Isto porque é a própria ideia sobre ser “trans de verdade” que cria margens que excluem os sujeitos de poderem habitar uma zona de indeterminação em relação às suas próprias identidades de gênero. É o próprio discurso da “transexualidade verdadeira” que produz o sofrimento psíquico de pessoas “arrependidas” com a transição. É o próprio discurso que toma a cisgeneridade como algo natural, como se fosse manifestação espontânea de uma verdade acerca dos gênero, que produz o sofrimento psíquico de pessoas que se encontram “arrependidas”.
Quem discute o arrependimento acerca da decisão pela cisgeneridade? Porque, aliás, não se coloca a cisgeneridade nos mesmos termos em que colocamos a transgeneridade, a saber, do sujeito ser instado a estabelecer uma “escolha” subjetiva com base em um saber sobre si, uma “decisão” de si para si supostamente extremamente delicada em relação à sua própria vida? Porque não se discute os arrependimentos de anos de “armário”, de imposição da cisgeneridade? Não seria exatamente porque não se enxerga o “estar no armário” em termos de tomada de decisão? Como se a decisão só pudesse estar em poder sair dele, enquanto a sua permanência é tomada como pressuposta, como se fosse um estado existencial neutro, como se estivéssemos tratando de um estado existencial “bruto” sobre o qual as decisões sobre as possibilidades de transição iriam incidir apenas a posteriori e em caráter contingencial.

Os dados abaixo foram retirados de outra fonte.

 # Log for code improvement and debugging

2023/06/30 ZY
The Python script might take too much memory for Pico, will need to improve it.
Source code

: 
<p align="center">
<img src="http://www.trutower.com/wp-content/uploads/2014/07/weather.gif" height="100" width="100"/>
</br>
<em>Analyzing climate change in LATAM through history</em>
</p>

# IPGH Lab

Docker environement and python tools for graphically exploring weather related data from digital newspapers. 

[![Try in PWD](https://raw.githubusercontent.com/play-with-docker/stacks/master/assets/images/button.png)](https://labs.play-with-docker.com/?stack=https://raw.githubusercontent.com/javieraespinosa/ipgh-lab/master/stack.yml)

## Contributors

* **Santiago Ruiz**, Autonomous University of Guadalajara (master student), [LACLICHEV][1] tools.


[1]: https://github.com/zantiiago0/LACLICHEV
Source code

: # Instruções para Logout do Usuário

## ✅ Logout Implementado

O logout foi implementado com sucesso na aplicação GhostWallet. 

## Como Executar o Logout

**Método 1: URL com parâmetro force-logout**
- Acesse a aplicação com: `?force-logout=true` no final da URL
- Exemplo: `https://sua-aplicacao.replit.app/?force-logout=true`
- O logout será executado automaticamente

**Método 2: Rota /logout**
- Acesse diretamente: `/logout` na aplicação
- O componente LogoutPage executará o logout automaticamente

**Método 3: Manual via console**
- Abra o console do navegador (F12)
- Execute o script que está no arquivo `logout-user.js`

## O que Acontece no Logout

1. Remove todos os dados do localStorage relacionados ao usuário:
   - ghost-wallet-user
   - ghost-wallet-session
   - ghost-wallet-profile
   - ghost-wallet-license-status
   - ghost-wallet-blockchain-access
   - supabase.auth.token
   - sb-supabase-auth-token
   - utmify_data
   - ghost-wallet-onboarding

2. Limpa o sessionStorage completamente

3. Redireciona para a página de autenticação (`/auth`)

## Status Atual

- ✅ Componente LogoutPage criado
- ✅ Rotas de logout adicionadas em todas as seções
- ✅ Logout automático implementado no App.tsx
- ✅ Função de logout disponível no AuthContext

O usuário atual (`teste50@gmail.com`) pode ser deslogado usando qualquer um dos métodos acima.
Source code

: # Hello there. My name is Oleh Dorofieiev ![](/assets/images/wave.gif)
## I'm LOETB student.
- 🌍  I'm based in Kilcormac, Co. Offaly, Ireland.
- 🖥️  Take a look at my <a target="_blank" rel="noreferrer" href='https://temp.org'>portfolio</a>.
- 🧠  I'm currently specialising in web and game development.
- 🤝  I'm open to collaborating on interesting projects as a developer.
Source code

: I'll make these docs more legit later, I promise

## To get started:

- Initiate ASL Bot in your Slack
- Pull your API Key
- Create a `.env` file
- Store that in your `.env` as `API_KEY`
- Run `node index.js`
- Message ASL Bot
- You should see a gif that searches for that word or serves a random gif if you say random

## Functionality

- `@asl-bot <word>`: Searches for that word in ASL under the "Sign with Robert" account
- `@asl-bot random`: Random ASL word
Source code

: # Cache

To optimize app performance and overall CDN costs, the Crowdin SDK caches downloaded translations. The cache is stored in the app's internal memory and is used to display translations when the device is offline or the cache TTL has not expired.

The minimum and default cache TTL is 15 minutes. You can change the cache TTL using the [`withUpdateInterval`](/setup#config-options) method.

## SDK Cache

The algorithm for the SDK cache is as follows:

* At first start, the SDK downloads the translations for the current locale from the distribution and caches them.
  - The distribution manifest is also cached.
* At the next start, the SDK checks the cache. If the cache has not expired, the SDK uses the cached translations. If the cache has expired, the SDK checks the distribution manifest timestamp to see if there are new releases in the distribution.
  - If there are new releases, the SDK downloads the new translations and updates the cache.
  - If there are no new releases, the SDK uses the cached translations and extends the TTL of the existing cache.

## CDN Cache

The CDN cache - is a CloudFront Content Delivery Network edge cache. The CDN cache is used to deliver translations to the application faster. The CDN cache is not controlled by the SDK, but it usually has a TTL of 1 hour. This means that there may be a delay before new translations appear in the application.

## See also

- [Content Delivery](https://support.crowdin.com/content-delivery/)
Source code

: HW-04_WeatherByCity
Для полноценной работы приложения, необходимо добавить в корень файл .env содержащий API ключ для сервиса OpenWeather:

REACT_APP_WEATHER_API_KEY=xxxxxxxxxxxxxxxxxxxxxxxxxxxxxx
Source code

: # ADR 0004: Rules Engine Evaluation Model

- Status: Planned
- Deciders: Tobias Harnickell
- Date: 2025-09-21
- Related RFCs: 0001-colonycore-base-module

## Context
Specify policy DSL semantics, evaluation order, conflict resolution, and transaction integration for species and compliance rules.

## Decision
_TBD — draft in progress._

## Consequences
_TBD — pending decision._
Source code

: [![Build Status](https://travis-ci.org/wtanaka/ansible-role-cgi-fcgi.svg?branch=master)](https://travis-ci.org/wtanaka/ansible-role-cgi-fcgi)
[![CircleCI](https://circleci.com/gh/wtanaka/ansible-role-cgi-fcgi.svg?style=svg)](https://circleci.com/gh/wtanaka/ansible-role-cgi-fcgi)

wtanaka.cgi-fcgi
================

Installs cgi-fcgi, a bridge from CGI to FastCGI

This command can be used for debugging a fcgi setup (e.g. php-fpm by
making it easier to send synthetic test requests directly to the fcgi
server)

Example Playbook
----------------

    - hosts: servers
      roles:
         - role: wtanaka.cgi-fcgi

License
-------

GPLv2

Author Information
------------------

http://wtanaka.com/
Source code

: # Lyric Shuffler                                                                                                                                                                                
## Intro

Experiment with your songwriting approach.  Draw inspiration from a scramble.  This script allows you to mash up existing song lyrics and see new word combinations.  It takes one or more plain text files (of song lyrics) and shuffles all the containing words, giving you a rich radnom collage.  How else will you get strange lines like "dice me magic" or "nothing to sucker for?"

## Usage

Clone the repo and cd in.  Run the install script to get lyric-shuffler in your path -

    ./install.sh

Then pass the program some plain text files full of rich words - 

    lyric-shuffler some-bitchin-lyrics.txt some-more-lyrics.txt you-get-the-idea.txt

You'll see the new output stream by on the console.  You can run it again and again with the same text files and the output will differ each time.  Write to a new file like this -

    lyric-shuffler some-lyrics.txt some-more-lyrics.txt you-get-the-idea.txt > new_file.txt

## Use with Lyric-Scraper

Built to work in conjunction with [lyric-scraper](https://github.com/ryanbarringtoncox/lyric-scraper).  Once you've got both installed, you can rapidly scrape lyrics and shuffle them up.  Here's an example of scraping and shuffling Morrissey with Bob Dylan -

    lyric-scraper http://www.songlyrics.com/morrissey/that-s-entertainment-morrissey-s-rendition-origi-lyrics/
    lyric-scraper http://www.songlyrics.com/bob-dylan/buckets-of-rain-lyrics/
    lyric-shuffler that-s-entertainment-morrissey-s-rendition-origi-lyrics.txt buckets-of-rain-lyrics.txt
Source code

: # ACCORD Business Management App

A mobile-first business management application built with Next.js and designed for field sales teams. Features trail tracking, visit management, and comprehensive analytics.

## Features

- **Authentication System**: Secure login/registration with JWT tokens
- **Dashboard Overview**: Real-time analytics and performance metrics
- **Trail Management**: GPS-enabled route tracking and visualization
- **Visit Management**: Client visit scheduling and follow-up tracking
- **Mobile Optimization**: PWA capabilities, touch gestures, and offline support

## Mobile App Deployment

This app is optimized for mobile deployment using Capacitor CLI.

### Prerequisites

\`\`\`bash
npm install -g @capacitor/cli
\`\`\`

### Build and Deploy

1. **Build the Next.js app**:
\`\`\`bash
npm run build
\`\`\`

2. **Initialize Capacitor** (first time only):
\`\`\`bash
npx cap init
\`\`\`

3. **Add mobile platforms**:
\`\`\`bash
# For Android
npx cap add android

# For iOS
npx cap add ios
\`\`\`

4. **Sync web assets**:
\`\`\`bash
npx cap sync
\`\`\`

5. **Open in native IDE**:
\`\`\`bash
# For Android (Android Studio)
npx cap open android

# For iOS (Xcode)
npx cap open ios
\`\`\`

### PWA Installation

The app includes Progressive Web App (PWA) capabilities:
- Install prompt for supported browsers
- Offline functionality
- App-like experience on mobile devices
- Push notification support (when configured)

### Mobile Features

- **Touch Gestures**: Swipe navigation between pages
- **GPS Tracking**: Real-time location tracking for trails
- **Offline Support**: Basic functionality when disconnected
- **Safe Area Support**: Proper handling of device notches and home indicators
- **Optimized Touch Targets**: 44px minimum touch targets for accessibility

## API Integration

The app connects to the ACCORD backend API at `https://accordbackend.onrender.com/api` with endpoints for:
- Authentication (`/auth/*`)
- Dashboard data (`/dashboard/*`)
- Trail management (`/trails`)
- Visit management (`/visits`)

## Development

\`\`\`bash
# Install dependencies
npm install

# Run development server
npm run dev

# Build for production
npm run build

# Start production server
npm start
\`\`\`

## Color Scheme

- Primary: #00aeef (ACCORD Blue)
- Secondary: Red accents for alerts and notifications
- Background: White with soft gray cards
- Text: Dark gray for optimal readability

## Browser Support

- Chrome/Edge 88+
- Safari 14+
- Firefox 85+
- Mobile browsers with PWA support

Para de fato podermos discutir “destransição” quando falamos de identidade de gênero já passou da hora de entendermos que a decisão que um sujeito deve fazer em relação à sua própria identidade de gênero está longe de se resumir tão somente a uma saída do armário da cisgeneridade. Já chegou a hora de abandonarmos a ideia de que a cisgeneridade seria uma espécie de estado existencial bruto, uma mera matéria prima que as modificações transgêneras dariam forma. Se manter dentro do armário deve ser visto como uma decisão igualmente dramática, que deveria exigir igualmente um trabalho subjetivo (intenso) que tanto se exige daquele sujeito que deseja transicionar: “você tem certeza que deseja permanecer no armário?”; “você tem certeza realmente que deseja ratificar às expectativas em relação à cisgeneridade?”. Porque não fazemos essas perguntas? Porque tais perguntas não são igualmente enunciáveis? Porque tais perguntas incidem unidirecionalmente para a saída do armário trans e não sobre a sua permanência?
A decisão, a escolha que um sujeito deve tomar incide sobre um aspecto deveras muito mais essencial, que diz respeito à própria posição que o sujeito deve estabelecer em referência ao estar “dentro” ou “fora” do armário: neste aspecto, se manter dentro do armário também é algo que deveríamos refletir profundamente sobre, ao invés de simplesmente assumirmos como se fosse algo da esfera do natural, do evidente, do meramente pressuposto como neutro.